* What you will do
Read the listing below and copy out every line that holds "Posted".

++++ Raw data

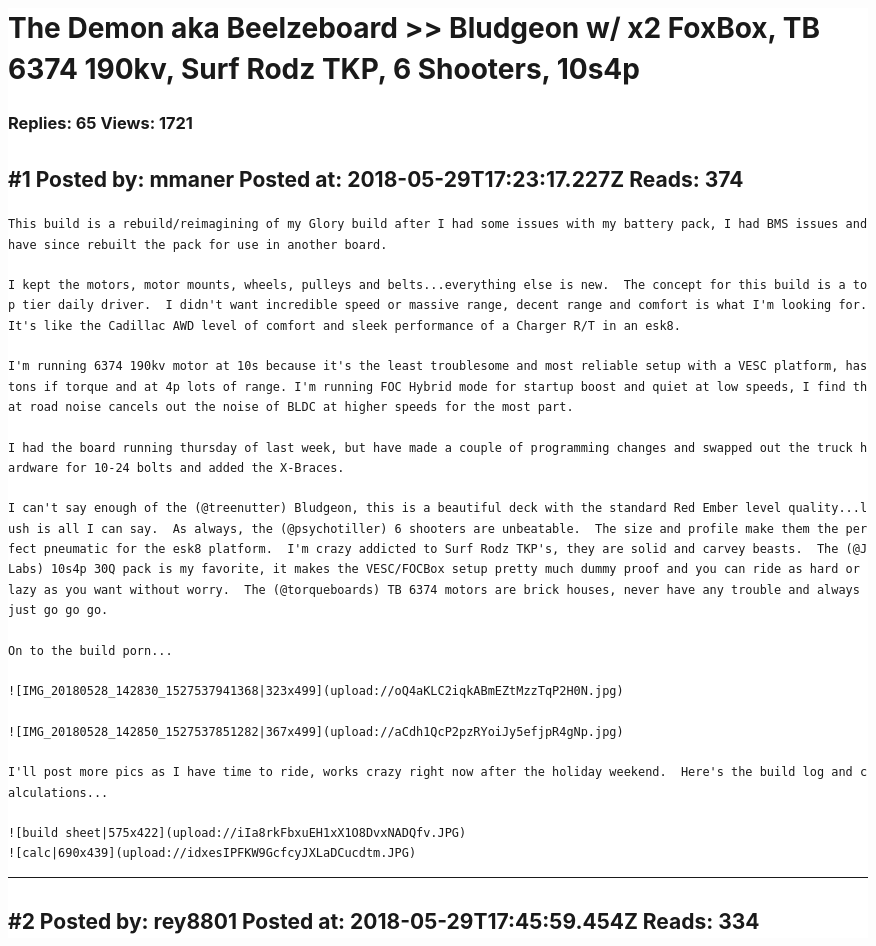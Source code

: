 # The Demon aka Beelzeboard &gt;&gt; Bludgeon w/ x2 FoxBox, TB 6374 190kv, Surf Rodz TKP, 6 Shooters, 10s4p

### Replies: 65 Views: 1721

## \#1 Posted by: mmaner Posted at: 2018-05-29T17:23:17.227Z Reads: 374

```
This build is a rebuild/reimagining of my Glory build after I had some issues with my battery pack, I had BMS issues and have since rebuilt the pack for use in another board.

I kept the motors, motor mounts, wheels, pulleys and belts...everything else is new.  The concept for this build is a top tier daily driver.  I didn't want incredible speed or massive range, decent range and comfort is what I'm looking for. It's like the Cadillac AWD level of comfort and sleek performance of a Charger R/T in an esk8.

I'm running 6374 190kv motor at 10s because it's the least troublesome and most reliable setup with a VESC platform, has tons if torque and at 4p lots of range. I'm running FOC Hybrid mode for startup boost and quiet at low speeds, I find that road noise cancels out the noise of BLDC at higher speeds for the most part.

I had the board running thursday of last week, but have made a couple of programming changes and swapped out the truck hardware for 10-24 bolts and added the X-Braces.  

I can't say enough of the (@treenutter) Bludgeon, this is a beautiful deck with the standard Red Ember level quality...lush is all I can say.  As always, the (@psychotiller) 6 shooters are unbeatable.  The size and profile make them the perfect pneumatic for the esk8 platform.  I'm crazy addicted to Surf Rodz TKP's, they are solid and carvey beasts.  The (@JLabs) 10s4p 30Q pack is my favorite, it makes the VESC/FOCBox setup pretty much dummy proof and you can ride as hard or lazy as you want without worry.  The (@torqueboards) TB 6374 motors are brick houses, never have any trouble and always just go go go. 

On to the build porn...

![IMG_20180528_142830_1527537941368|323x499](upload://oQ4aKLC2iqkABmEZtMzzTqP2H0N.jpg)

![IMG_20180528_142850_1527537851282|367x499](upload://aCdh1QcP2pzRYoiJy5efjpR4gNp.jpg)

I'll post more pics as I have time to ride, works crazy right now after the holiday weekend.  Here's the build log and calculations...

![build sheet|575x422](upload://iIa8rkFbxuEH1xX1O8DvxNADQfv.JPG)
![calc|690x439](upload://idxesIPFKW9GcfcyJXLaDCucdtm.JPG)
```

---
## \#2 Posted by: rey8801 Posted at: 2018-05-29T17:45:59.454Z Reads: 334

++++++++
++++ Raw data

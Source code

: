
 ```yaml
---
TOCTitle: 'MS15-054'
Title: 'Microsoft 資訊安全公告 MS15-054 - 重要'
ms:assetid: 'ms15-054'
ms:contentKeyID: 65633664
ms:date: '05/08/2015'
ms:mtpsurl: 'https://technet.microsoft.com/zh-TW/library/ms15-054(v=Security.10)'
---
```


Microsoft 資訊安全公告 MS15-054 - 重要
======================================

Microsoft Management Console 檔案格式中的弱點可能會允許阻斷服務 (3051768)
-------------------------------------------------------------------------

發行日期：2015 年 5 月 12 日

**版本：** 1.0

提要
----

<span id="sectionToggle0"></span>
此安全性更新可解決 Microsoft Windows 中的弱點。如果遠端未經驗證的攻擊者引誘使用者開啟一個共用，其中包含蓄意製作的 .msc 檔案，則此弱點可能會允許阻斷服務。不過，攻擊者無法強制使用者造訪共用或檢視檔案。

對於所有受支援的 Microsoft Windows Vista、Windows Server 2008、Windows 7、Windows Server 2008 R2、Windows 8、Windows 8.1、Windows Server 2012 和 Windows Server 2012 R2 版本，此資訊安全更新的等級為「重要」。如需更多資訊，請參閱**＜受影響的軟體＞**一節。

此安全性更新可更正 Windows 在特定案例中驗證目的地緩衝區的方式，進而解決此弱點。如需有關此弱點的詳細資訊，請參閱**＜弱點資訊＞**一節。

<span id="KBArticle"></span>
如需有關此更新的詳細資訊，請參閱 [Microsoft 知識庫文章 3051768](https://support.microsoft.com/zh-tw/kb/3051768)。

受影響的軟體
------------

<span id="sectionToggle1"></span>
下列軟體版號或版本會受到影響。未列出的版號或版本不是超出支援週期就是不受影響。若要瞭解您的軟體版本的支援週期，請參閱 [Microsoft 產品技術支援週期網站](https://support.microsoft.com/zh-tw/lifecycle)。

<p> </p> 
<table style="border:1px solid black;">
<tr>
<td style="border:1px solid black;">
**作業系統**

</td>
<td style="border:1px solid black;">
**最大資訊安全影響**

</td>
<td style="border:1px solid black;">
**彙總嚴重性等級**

++++++++
++++ Raw data

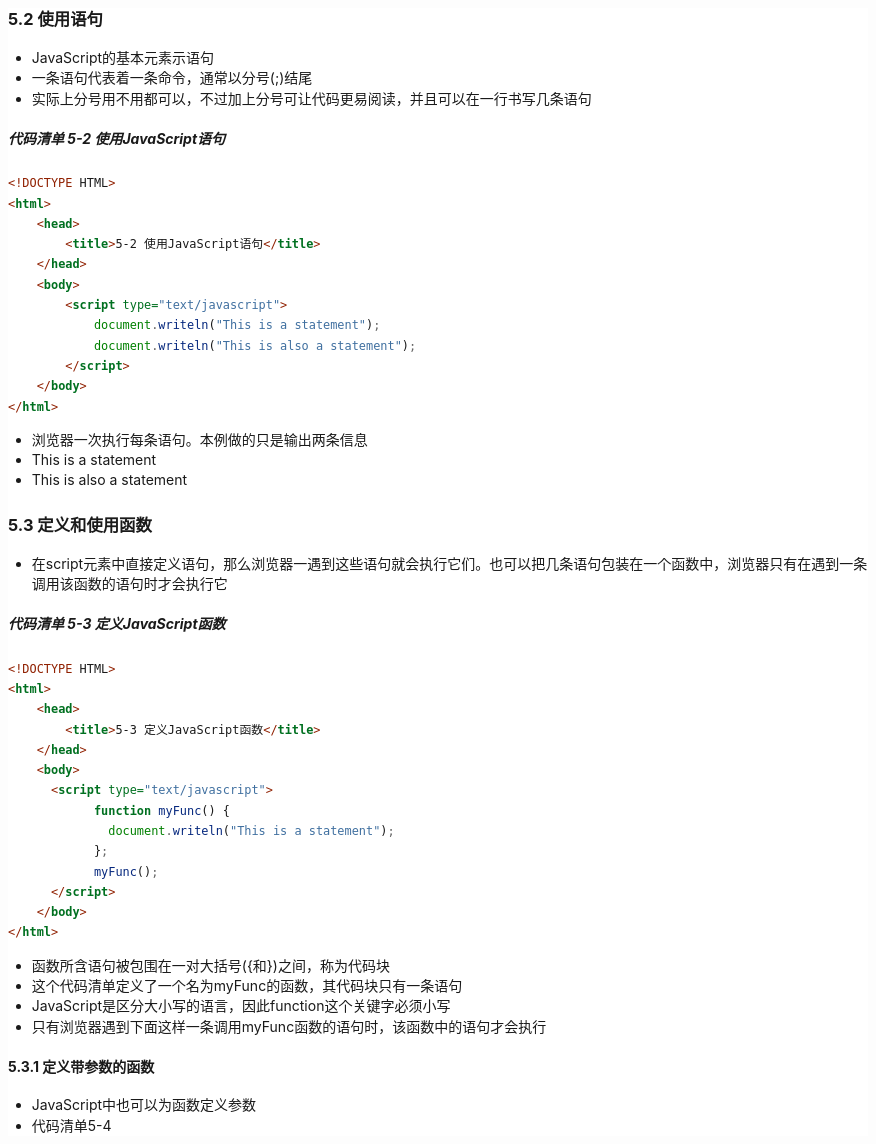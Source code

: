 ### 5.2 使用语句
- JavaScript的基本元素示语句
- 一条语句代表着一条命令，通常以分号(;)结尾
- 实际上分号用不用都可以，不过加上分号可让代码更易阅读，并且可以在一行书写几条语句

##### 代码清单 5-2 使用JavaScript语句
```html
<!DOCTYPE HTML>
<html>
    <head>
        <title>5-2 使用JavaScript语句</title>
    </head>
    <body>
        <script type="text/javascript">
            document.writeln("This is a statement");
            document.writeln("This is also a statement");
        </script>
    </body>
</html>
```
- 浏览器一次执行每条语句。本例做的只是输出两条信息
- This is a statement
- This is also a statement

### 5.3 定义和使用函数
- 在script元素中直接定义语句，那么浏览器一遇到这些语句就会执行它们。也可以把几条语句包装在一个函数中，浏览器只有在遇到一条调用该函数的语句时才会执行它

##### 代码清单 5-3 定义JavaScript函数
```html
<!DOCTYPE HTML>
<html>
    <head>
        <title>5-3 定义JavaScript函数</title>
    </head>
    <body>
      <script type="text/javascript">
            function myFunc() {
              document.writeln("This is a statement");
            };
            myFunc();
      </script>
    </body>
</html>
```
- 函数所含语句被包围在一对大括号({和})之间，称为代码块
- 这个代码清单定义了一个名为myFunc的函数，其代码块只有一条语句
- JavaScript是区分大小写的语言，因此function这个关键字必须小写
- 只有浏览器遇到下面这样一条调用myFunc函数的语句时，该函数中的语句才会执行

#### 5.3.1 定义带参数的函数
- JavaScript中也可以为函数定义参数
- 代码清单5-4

++++++++

* Answer to the problem
## \#1 Posted by: mmaner Posted at: 2018-05-29T17:23:17.227Z Reads: 374
## \#2 Posted by: rey8801 Posted at: 2018-05-29T17:45:59.454Z Reads: 334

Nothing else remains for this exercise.